Veo con tristeza mucha gente que se cree de este “revisionismo” incluso reconociendo que es conspirador, pero no es más que sensacionalismo de 3 autores, sesgados por las raíces que tenemos y enalteciendo a personas que al final tenián las mismas virtudes y defectos que los hombres de la actualidad.
Un libro muy polémico, que viene a romper muchas ideas clásicas que se tienen sobre la historia de Mexico, pone en la mesa una idea opuesta a la que se enseña en las escuelas, sin embargo se antoja un tanto como un ensayo más que una obra con rigor, pues muchos de sus dichos no se sustentan si bien en otros hace una alusión austera de donde provienen, otro punto es que muchos capítulos me hizo sentir que un mito histórico lo intenta romper con otro mito, pues rompe con ese Hernán Cortez bárbaro y hueco lo cambia por una todo benévolo y amoroso para con los indígenas, parece cambiar un hombre de paja por uno opuesto pero al final de paja.

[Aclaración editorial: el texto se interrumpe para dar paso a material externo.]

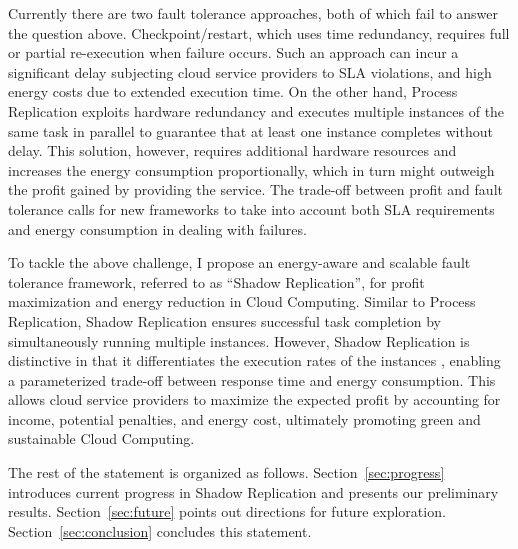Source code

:Currently there are two fault tolerance approaches, both of which fail to answer the question above. Checkpoint/restart, which
uses time redundancy, requires full or partial re-execution when failure occurs. 
Such an approach
can incur a significant delay subjecting cloud service providers to SLA violations,
and high energy costs due to extended execution time.
On the other hand, Process Replication exploits hardware redundancy and executes multiple
instances of the same task in parallel to guarantee that at least one instance completes without delay.  %
This solution,
however, requires additional hardware resources and increases the energy consumption proportionally, which
in turn might outweigh the profit gained by providing the service.
The trade-off between profit and fault tolerance calls for new
frameworks to take into account both SLA requirements and energy consumption in
dealing with failures.

To tackle the above challenge, I propose an energy-aware and scalable fault tolerance framework, referred to as “Shadow Replication”, for profit maximization and energy reduction in Cloud Computing. Similar to Process Replication, Shadow Replication ensures successful task completion by simultaneously running multiple instances. However, Shadow Replication is distinctive in that it differentiates the execution rates of the instances%
, enabling a parameterized trade-off between response time and energy consumption. This allows cloud service providers to maximize the expected profit by accounting for income, potential penalties, and energy cost, ultimately promoting green and sustainable Cloud Computing.

The rest of the statement is organized as follows. Section~\ref{sec:progress} introduces current progress in Shadow Replication and presents our preliminary results. Section~\ref{sec:future} points out directions for future exploration. Section~\ref{sec:conclusion} concludes this statement.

Como ensayo abre la puerta al debate histórico, lo que si que es valioso, invita a leer otras fuentes, hacer preguntas incómodas sobre nuestro origen y lo que damos por hecho en nuestra historia, nos lleva a buscar nuevas líneas de pensamiento, en particular considero que este autor se opone a mucho del discurso de Paco Ignacio Taibo II autor del que he podido leer ya varios libros, que se sienten con un mayor rigor, sería genial poner a estos dos estudiosos de la historia a cotejar y confrontar fuentes como mero ejercicio académico.
La premisa de la que parte el libro es muy buena y confrontativa. Es cierto que nuestra historia está llena de mitos que más que generar cohesión en la sociedad, terminan estorbándonos. Mitos que fueron creados sobre todo por ese "partidazo" que gobierna actualmente y de los cuales se ha apropiado la mal llamada izquierda mexicana.
El problema que le veo al libro es en la veracidad de la información que presenta. No sé a ciencia cierta si el texto está bien fundamentado y hay datos que me hacen dudar. Incluso la forma en que está redactado el texto me invita a no confiar ciegamente en la información que arroja. Ese es el fallo del libro, y creo que si hubiera habido más rigor, hubiera sido una obra maestra.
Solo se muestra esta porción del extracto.